■ Problem requirements
Check each line of the material that follows, and copy those holding the string "examples".

■ Input records

§ §

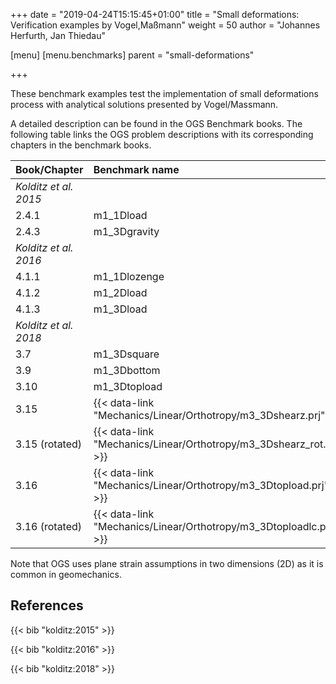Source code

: +++
date = "2019-04-24T15:15:45+01:00"
title = "Small deformations: Verification examples by Vogel,Maßmann"
weight = 50
author = "Johannes Herfurth, Jan Thiedau"

[menu]
  [menu.benchmarks]
    parent = "small-deformations"

+++

These benchmark examples test the implementation of
small deformations process with analytical solutions
presented by Vogel/Massmann.

A detailed description can be found in the OGS Benchmark books.
The following table links the OGS problem descriptions with its corresponding
chapters in the benchmark books.

| Book/Chapter | Benchmark name |
|:--- | :--- |
|*Kolditz et al. 2015*||
|2.4.1 | m1_1Dload|
|2.4.3 | m1_3Dgravity|
| *Kolditz et al. 2016*||
|4.1.1   |  m1_1Dlozenge|
|4.1.2   |  m1_2Dload|
|4.1.3   |  m1_3Dload|
| *Kolditz et al. 2018*||
|3.7  |  m1_3Dsquare|
|3.9  |  m1_3Dbottom|
|3.10 |  m1_3Dtopload|
|3.15  |           {{< data-link "Mechanics/Linear/Orthotropy/m3_3Dshearz.prj" >}}|
|3.15 (rotated) |  {{< data-link "Mechanics/Linear/Orthotropy/m3_3Dshearz_rot.prj" >}}|
|3.16  |           {{< data-link "Mechanics/Linear/Orthotropy/m3_3Dtopload.prj" >}}|
|3.16 (rotated) |  {{< data-link "Mechanics/Linear/Orthotropy/m3_3Dtoploadlc.prj" >}}|

Note that OGS uses plane strain assumptions in two dimensions (2D) as it is common in geomechanics.

## References

{{< bib "kolditz:2015" >}}

{{< bib "kolditz:2016" >}}

{{< bib "kolditz:2018" >}}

§ §

■ Output
title = "Small deformations: Verification examples by Vogel,Maßmann"
These benchmark examples test the implementation of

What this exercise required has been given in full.